Now, allow me to explain something to you that most motorists in other states seem to understand: A four-lane highway isn’t really a four-lane highway. It’s three lanes. That lane on the far right, the one you drive in with your unholy cell phone attached your head as your motor in complete obliviousness, is used to enter or exit the freeway. People on the on ramps want to be where you are. So…if you’re not about to exit the freeway or you just got on, move over or the ghost of Dale Earnhardt will run you into the concrete barricade at 20 MPH over the speed limit hopefully ensuring your demise, or at least giving you a debilitating injury.
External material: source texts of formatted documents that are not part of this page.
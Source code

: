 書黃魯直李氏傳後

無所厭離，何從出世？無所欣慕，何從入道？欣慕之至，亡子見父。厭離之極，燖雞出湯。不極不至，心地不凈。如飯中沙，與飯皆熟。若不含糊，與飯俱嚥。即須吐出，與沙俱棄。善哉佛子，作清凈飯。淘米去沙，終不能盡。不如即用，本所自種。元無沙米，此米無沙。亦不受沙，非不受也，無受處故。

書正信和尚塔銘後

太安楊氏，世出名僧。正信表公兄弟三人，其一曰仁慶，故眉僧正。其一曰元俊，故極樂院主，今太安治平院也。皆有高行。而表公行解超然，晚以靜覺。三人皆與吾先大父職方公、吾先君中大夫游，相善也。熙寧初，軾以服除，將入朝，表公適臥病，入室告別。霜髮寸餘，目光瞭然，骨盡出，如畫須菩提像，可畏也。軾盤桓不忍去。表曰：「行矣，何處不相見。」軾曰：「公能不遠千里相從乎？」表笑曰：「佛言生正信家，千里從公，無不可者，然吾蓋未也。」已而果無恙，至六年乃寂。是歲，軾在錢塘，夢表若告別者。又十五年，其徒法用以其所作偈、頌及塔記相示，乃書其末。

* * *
And here’s another thing, let people into the fucking lane. If you are on the on-ramp you need to be accelerating, not slowing down because, this is gonna be a stunner, you need to match the speed of traffic in the lane in which you want to be. Get it. We are so freaking tired of you coming onto the lane 30 MPH slower than you need to be traveling. Why does this happen? Because you don’t understand the basic premise behind the Zipper Effect. When two lanes of traffic merge into one, the aforementioned effect comes into play. A car on the left merges, then a car on the right mergers, then a car on the left merges, then a car on the right merges and on and on. European’s understand this seemingly from birth. See how simple it is? If I see you jockeying for position as if the I5 is the Darlington International Dragway only to slow down and stay exactly one car length in front of me I’m going to flick a booger on your windshield and pray for an immediate lightning strike. And if you’re not letting people in because it’s imperative your car occupies that exact space, you’re an asshole. Let people in. Stop defending your position as if you’re the Russians holding off the Nazis at Stalingrad.



The lane second from the far right is the speed-limit lane. If you’re in that lane it’s understood that you’re driving the speed limit because you feel a compulsion to save on gas. Good for you. Keep that shit up. The next lane over, the third from the right or second from the left, is the fast lane. If you’re in that lane, for the love of all things holy, stay above the speed limit. Do not, under any circumstances, hit the gas to pass a car and then slow down. Don’t do this. Don’t tug on Superman’s cape, spit into the wind, pull the mask off the ol’ Lone Ranger or slow down once you’ve passed someone in the fast lane. If you want to slow down get your retarded ass over into the other lane where you clearly belong. And another note on this, if I see you do that while you’re applying mascara/combing your hair/picking shit out of your teeth I will follow you home/to work/to the bar and slap a large sticker on your forehead that labels you an IDIOT, because that is clearly what you are. One more note on this topic: If a driver in the lane to your immediate right signals that he is coming into your lane and you're 100 yards behind him, DO NOT SPEED UP TO GET PAST HIM. What is wrong with you? I'm guessing you have just had an aneurysm that his disabled any brain function.



That other lane I was talking about, the lane on the far left, is the passing lane. It has always been this way. The passing lane is used to…oh, c’mon now, you know this one…that’s right, PASS other drivers. You do not travel exclusively in the passing lane. Californians, if I’m passing you on the right you are dumber than instructions on toilet paper.

Let’s start with these simple guidelines and in a few months we’ll progress to basic driving principles. I say basic because you are clearly too senseless to take Beginning Driving and we need to start you off in introductory classes.